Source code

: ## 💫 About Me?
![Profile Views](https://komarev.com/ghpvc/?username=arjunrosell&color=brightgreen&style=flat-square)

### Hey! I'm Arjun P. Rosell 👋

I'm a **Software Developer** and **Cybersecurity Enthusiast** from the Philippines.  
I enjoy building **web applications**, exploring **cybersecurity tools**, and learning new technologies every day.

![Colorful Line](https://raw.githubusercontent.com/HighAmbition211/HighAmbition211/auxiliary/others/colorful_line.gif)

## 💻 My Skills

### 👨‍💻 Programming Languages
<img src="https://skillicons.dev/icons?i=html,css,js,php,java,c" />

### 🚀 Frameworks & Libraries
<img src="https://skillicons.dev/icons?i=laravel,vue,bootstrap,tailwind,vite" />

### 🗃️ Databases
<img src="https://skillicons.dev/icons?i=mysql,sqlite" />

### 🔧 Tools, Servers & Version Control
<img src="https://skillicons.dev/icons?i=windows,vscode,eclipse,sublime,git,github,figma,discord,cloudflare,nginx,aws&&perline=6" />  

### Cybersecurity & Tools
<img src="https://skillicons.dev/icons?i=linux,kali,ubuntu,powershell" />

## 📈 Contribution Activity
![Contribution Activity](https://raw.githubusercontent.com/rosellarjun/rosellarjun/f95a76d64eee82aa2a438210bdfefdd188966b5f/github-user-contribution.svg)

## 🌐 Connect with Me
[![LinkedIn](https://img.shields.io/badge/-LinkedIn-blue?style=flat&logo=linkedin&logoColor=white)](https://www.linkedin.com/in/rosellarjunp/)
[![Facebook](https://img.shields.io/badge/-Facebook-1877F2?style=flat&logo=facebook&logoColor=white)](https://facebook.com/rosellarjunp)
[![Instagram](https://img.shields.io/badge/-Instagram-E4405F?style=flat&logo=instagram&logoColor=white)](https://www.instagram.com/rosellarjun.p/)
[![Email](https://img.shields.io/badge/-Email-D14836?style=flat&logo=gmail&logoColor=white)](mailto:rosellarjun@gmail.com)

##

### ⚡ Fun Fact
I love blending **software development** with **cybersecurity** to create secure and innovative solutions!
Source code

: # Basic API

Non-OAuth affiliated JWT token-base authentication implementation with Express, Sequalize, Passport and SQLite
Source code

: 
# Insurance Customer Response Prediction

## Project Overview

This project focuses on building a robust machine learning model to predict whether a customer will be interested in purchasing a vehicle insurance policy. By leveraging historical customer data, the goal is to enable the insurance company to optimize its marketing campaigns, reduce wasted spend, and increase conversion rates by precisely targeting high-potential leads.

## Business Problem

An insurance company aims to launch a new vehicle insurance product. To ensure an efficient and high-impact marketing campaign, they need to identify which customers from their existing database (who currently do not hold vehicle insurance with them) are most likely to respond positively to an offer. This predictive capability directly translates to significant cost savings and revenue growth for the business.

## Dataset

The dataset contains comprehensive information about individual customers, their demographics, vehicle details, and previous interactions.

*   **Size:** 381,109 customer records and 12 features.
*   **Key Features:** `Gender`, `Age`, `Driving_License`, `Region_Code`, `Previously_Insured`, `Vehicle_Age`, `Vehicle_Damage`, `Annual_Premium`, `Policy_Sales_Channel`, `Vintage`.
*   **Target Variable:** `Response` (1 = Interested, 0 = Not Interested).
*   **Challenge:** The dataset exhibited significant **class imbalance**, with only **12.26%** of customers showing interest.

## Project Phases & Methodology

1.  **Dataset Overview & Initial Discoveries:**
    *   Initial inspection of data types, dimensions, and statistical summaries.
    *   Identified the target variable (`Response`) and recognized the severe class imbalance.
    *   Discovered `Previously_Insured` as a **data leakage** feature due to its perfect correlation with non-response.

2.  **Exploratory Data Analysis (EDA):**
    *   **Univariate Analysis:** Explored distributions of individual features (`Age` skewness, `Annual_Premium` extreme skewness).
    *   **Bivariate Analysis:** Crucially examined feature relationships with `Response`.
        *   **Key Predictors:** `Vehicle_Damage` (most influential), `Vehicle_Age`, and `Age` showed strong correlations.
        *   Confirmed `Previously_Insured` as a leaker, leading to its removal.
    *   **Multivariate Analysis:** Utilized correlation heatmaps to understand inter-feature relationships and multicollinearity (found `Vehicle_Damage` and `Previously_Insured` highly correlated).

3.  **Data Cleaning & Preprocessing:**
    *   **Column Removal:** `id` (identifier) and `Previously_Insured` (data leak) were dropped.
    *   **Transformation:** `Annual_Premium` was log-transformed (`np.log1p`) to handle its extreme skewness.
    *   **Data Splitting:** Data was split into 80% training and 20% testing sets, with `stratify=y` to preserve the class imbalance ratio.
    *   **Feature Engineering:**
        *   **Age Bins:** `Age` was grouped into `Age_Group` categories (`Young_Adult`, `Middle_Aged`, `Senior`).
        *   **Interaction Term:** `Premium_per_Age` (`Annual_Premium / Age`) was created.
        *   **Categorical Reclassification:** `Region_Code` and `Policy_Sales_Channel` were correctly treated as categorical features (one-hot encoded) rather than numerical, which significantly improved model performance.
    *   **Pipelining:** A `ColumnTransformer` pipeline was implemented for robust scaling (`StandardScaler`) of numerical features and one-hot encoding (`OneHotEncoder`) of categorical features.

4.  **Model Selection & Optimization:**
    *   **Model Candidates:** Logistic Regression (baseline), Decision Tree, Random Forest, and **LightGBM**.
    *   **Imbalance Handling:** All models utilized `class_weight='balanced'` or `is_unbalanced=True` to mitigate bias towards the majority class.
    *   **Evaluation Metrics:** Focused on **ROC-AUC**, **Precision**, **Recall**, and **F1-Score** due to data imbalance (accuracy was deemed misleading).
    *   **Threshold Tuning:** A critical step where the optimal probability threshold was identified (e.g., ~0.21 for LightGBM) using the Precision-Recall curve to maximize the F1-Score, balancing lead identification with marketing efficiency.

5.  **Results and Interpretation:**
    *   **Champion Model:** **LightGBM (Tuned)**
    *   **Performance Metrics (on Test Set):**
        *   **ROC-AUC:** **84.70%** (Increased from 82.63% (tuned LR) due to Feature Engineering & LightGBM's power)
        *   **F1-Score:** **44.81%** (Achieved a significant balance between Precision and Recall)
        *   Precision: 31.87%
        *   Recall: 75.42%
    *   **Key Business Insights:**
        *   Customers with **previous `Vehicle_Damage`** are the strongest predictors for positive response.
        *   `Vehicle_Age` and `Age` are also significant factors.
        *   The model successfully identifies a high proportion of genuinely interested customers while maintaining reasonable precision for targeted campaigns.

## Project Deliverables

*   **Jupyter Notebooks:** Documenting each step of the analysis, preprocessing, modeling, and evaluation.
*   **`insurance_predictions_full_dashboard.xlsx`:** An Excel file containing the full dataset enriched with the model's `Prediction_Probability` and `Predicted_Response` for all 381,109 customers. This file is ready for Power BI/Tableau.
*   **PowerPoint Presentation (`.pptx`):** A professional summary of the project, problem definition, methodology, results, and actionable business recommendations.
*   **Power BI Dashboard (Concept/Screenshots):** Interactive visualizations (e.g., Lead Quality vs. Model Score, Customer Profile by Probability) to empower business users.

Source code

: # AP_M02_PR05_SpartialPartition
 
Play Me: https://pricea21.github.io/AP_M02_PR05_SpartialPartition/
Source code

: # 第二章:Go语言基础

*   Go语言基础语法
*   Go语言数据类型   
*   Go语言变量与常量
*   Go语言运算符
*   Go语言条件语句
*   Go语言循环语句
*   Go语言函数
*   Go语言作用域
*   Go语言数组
- - - - - - -
● WHAT TO WORK ON: Every record should be repeated exactly; please leave none out.

● TASK RESPONSE:
Source code

: ## 💫 About Me?
![Profile Views](https://komarev.com/ghpvc/?username=arjunrosell&color=brightgreen&style=flat-square)

### Hey! I'm Arjun P. Rosell 👋

I'm a **Software Developer** and **Cybersecurity Enthusiast** from the Philippines.  
I enjoy building **web applications**, exploring **cybersecurity tools**, and learning new technologies every day.

![Colorful Line](https://raw.githubusercontent.com/HighAmbition211/HighAmbition211/auxiliary/others/colorful_line.gif)

## 💻 My Skills

### 👨‍💻 Programming Languages
<img src="https://skillicons.dev/icons?i=html,css,js,php,java,c" />

### 🚀 Frameworks & Libraries
<img src="https://skillicons.dev/icons?i=laravel,vue,bootstrap,tailwind,vite" />

### 🗃️ Databases
<img src="https://skillicons.dev/icons?i=mysql,sqlite" />

### 🔧 Tools, Servers & Version Control
<img src="https://skillicons.dev/icons?i=windows,vscode,eclipse,sublime,git,github,figma,discord,cloudflare,nginx,aws&&perline=6" />  

### Cybersecurity & Tools
<img src="https://skillicons.dev/icons?i=linux,kali,ubuntu,powershell" />

## 📈 Contribution Activity
![Contribution Activity](https://raw.githubusercontent.com/rosellarjun/rosellarjun/f95a76d64eee82aa2a438210bdfefdd188966b5f/github-user-contribution.svg)

## 🌐 Connect with Me
[![LinkedIn](https://img.shields.io/badge/-LinkedIn-blue?style=flat&logo=linkedin&logoColor=white)](https://www.linkedin.com/in/rosellarjunp/)
[![Facebook](https://img.shields.io/badge/-Facebook-1877F2?style=flat&logo=facebook&logoColor=white)](https://facebook.com/rosellarjunp)
[![Instagram](https://img.shields.io/badge/-Instagram-E4405F?style=flat&logo=instagram&logoColor=white)](https://www.instagram.com/rosellarjun.p/)
[![Email](https://img.shields.io/badge/-Email-D14836?style=flat&logo=gmail&logoColor=white)](mailto:rosellarjun@gmail.com)

##

### ⚡ Fun Fact
I love blending **software development** with **cybersecurity** to create secure and innovative solutions!
Source code

: # Basic API

Non-OAuth affiliated JWT token-base authentication implementation with Express, Sequalize, Passport and SQLite
Source code

: 
# Insurance Customer Response Prediction

## Project Overview

This project focuses on building a robust machine learning model to predict whether a customer will be interested in purchasing a vehicle insurance policy. By leveraging historical customer data, the goal is to enable the insurance company to optimize its marketing campaigns, reduce wasted spend, and increase conversion rates by precisely targeting high-potential leads.

## Business Problem

An insurance company aims to launch a new vehicle insurance product. To ensure an efficient and high-impact marketing campaign, they need to identify which customers from their existing database (who currently do not hold vehicle insurance with them) are most likely to respond positively to an offer. This predictive capability directly translates to significant cost savings and revenue growth for the business.

## Dataset

The dataset contains comprehensive information about individual customers, their demographics, vehicle details, and previous interactions.

*   **Size:** 381,109 customer records and 12 features.
*   **Key Features:** `Gender`, `Age`, `Driving_License`, `Region_Code`, `Previously_Insured`, `Vehicle_Age`, `Vehicle_Damage`, `Annual_Premium`, `Policy_Sales_Channel`, `Vintage`.
*   **Target Variable:** `Response` (1 = Interested, 0 = Not Interested).
*   **Challenge:** The dataset exhibited significant **class imbalance**, with only **12.26%** of customers showing interest.

## Project Phases & Methodology

1.  **Dataset Overview & Initial Discoveries:**
    *   Initial inspection of data types, dimensions, and statistical summaries.
    *   Identified the target variable (`Response`) and recognized the severe class imbalance.
    *   Discovered `Previously_Insured` as a **data leakage** feature due to its perfect correlation with non-response.

2.  **Exploratory Data Analysis (EDA):**
    *   **Univariate Analysis:** Explored distributions of individual features (`Age` skewness, `Annual_Premium` extreme skewness).
    *   **Bivariate Analysis:** Crucially examined feature relationships with `Response`.
        *   **Key Predictors:** `Vehicle_Damage` (most influential), `Vehicle_Age`, and `Age` showed strong correlations.
        *   Confirmed `Previously_Insured` as a leaker, leading to its removal.
    *   **Multivariate Analysis:** Utilized correlation heatmaps to understand inter-feature relationships and multicollinearity (found `Vehicle_Damage` and `Previously_Insured` highly correlated).

3.  **Data Cleaning & Preprocessing:**
    *   **Column Removal:** `id` (identifier) and `Previously_Insured` (data leak) were dropped.
    *   **Transformation:** `Annual_Premium` was log-transformed (`np.log1p`) to handle its extreme skewness.
    *   **Data Splitting:** Data was split into 80% training and 20% testing sets, with `stratify=y` to preserve the class imbalance ratio.
    *   **Feature Engineering:**
        *   **Age Bins:** `Age` was grouped into `Age_Group` categories (`Young_Adult`, `Middle_Aged`, `Senior`).
        *   **Interaction Term:** `Premium_per_Age` (`Annual_Premium / Age`) was created.
        *   **Categorical Reclassification:** `Region_Code` and `Policy_Sales_Channel` were correctly treated as categorical features (one-hot encoded) rather than numerical, which significantly improved model performance.
    *   **Pipelining:** A `ColumnTransformer` pipeline was implemented for robust scaling (`StandardScaler`) of numerical features and one-hot encoding (`OneHotEncoder`) of categorical features.

4.  **Model Selection & Optimization:**
    *   **Model Candidates:** Logistic Regression (baseline), Decision Tree, Random Forest, and **LightGBM**.
    *   **Imbalance Handling:** All models utilized `class_weight='balanced'` or `is_unbalanced=True` to mitigate bias towards the majority class.
    *   **Evaluation Metrics:** Focused on **ROC-AUC**, **Precision**, **Recall**, and **F1-Score** due to data imbalance (accuracy was deemed misleading).
    *   **Threshold Tuning:** A critical step where the optimal probability threshold was identified (e.g., ~0.21 for LightGBM) using the Precision-Recall curve to maximize the F1-Score, balancing lead identification with marketing efficiency.

5.  **Results and Interpretation:**
    *   **Champion Model:** **LightGBM (Tuned)**
    *   **Performance Metrics (on Test Set):**
        *   **ROC-AUC:** **84.70%** (Increased from 82.63% (tuned LR) due to Feature Engineering & LightGBM's power)
        *   **F1-Score:** **44.81%** (Achieved a significant balance between Precision and Recall)
        *   Precision: 31.87%
        *   Recall: 75.42%
    *   **Key Business Insights:**
        *   Customers with **previous `Vehicle_Damage`** are the strongest predictors for positive response.
        *   `Vehicle_Age` and `Age` are also significant factors.
        *   The model successfully identifies a high proportion of genuinely interested customers while maintaining reasonable precision for targeted campaigns.

## Project Deliverables

*   **Jupyter Notebooks:** Documenting each step of the analysis, preprocessing, modeling, and evaluation.
*   **`insurance_predictions_full_dashboard.xlsx`:** An Excel file containing the full dataset enriched with the model's `Prediction_Probability` and `Predicted_Response` for all 381,109 customers. This file is ready for Power BI/Tableau.
*   **PowerPoint Presentation (`.pptx`):** A professional summary of the project, problem definition, methodology, results, and actionable business recommendations.
*   **Power BI Dashboard (Concept/Screenshots):** Interactive visualizations (e.g., Lead Quality vs. Model Score, Customer Profile by Probability) to empower business users.

Source code

: # AP_M02_PR05_SpartialPartition
 
Play Me: https://pricea21.github.io/AP_M02_PR05_SpartialPartition/
Source code

: # 第二章:Go语言基础

*   Go语言基础语法
*   Go语言数据类型   
*   Go语言变量与常量
*   Go语言运算符
*   Go语言条件语句
*   Go语言循环语句
*   Go语言函数
*   Go语言作用域
*   Go语言数组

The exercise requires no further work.